The output is the lines below from the one with "Low 20:40 |" through the one with "Low 23:58 |", both included, printed exactly and with no other line.

● **Given data**
•••••

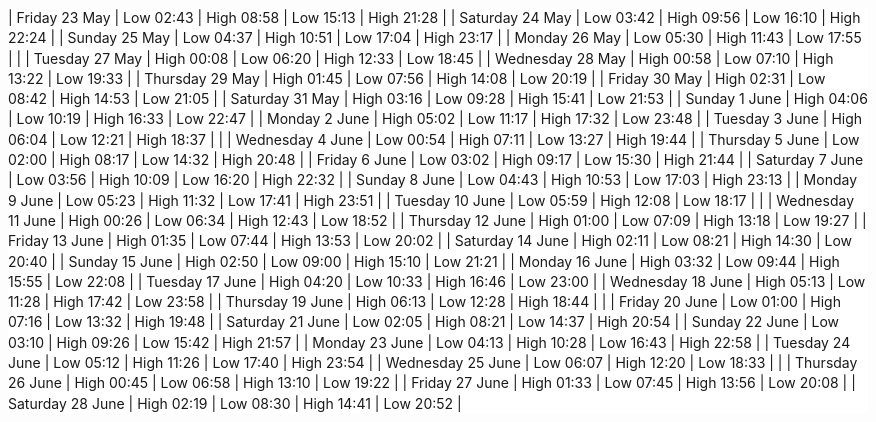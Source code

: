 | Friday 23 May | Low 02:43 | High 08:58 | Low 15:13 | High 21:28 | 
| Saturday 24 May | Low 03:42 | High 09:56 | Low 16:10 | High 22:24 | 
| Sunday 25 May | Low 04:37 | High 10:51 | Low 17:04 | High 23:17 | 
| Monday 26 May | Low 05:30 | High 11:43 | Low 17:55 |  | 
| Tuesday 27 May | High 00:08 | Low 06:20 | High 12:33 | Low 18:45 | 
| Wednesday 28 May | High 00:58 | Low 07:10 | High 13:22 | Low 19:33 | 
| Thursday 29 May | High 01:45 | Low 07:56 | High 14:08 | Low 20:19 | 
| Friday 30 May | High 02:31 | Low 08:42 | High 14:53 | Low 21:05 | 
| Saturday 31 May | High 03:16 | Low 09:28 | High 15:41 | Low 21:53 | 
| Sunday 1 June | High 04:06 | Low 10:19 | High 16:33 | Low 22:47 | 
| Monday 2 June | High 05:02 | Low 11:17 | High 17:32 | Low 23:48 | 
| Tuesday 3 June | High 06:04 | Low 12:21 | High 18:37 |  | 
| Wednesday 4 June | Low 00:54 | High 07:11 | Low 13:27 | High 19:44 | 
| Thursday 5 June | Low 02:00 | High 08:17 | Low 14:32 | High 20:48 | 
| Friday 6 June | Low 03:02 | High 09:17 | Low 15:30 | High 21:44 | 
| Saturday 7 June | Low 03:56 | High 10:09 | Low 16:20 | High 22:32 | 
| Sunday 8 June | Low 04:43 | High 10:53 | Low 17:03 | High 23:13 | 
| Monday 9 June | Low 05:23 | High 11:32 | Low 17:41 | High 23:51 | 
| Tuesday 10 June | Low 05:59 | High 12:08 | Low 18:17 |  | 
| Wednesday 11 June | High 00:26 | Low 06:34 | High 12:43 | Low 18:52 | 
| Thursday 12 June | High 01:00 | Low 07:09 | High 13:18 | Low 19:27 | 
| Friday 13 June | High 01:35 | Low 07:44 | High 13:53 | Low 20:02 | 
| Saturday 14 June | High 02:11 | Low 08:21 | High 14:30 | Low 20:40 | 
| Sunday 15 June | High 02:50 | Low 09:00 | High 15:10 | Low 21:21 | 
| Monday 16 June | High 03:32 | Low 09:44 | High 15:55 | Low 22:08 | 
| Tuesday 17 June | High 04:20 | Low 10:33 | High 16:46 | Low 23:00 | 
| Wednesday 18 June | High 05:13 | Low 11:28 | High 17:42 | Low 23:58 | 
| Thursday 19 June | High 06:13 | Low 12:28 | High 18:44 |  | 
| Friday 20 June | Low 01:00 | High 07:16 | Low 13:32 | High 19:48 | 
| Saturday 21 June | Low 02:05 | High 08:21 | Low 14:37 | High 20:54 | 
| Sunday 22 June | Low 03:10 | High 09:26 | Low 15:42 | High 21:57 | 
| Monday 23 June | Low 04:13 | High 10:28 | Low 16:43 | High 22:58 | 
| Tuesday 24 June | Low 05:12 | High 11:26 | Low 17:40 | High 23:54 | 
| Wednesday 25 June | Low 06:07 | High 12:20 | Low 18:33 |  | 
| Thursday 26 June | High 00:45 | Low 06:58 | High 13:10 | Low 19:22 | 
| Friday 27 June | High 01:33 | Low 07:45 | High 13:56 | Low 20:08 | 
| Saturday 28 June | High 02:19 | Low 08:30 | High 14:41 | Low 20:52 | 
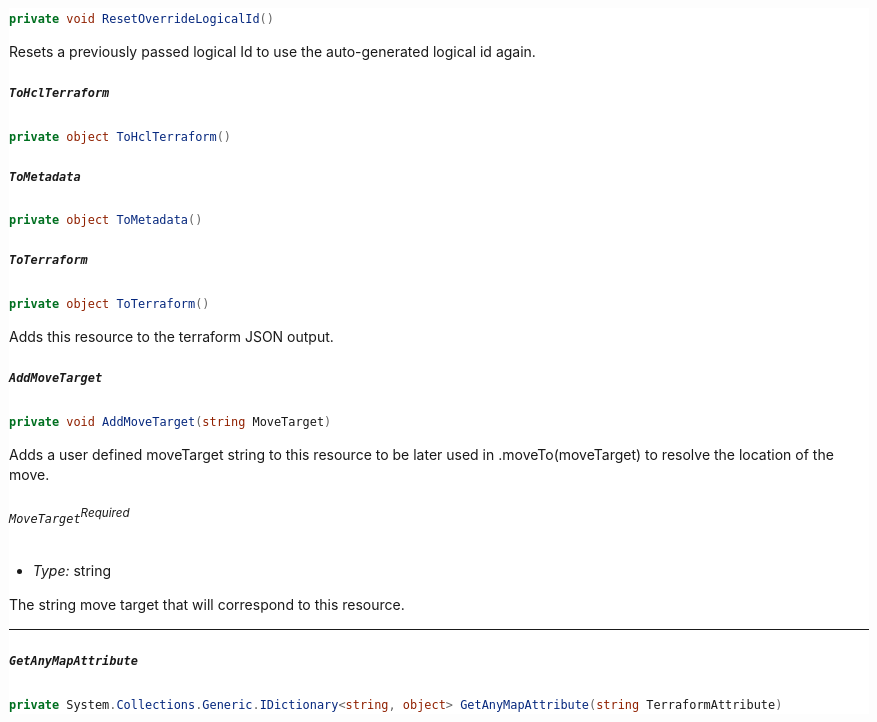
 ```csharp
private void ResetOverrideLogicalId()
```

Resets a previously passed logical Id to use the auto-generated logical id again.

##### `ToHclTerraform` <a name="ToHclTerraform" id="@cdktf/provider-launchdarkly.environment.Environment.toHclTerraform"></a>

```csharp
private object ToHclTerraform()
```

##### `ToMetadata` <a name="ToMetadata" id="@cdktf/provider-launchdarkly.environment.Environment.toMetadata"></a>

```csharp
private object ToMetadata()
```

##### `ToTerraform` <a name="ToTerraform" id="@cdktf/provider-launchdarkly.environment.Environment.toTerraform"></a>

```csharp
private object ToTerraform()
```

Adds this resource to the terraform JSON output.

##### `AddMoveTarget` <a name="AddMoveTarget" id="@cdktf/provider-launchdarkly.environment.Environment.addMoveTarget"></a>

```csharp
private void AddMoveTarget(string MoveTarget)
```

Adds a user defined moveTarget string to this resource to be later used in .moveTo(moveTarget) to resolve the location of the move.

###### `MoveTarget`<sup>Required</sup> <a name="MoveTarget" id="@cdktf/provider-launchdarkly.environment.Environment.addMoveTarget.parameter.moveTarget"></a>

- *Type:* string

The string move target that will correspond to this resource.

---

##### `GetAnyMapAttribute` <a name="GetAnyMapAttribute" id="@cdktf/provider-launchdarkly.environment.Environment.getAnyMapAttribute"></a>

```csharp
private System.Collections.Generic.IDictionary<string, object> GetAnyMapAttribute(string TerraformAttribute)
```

•••••

● **Result of the task**
| Saturday 14 June | High 02:11 | Low 08:21 | High 14:30 | Low 20:40 | 
| Sunday 15 June | High 02:50 | Low 09:00 | High 15:10 | Low 21:21 | 
| Monday 16 June | High 03:32 | Low 09:44 | High 15:55 | Low 22:08 | 
| Tuesday 17 June | High 04:20 | Low 10:33 | High 16:46 | Low 23:00 | 
| Wednesday 18 June | High 05:13 | Low 11:28 | High 17:42 | Low 23:58 | 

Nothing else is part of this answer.